Segment Start: DATASET CONTENT

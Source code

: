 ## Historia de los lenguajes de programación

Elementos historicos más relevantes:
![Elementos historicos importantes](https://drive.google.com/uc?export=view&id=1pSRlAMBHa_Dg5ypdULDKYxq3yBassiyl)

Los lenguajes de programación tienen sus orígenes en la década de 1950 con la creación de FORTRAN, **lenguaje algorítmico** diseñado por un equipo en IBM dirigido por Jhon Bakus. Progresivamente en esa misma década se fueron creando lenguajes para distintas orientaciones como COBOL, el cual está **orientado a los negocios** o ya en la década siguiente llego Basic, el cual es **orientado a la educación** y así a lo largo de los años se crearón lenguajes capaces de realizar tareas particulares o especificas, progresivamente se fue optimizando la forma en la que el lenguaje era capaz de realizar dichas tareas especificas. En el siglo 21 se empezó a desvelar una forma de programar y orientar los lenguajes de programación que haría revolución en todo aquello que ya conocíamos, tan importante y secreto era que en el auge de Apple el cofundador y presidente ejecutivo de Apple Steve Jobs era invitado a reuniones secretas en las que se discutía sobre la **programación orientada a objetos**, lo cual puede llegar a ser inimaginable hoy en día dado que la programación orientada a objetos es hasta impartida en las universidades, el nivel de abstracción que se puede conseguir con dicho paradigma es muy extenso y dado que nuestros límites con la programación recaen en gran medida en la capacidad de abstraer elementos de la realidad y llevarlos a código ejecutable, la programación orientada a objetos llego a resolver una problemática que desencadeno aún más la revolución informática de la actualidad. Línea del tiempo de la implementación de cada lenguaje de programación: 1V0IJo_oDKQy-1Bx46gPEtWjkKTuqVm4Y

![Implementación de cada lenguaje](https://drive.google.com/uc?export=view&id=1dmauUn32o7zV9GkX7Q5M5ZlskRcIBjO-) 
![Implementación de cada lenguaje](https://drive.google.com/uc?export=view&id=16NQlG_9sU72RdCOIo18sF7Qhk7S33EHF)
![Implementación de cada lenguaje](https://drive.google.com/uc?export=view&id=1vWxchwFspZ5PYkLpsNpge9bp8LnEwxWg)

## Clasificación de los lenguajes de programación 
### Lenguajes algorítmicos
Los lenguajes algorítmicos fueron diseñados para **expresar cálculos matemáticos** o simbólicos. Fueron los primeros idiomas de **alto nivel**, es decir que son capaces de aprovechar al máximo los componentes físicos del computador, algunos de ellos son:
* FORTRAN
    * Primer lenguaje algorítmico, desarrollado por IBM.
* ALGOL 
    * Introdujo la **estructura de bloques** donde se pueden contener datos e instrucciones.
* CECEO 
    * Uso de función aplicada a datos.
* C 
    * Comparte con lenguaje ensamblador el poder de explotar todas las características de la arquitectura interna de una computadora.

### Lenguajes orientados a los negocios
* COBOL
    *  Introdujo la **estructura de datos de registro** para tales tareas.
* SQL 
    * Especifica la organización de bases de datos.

Segment End: DATASET CONTENT

Your task is to restate, word for word, only those lines above that fall between the line holding "## Clasificación de" and the line holding "### Lenguajes algorítmicos", inclusive.

● **EXERCISE RESPONSE**:
## Clasificación de los lenguajes de programación 
### Lenguajes algorítmicos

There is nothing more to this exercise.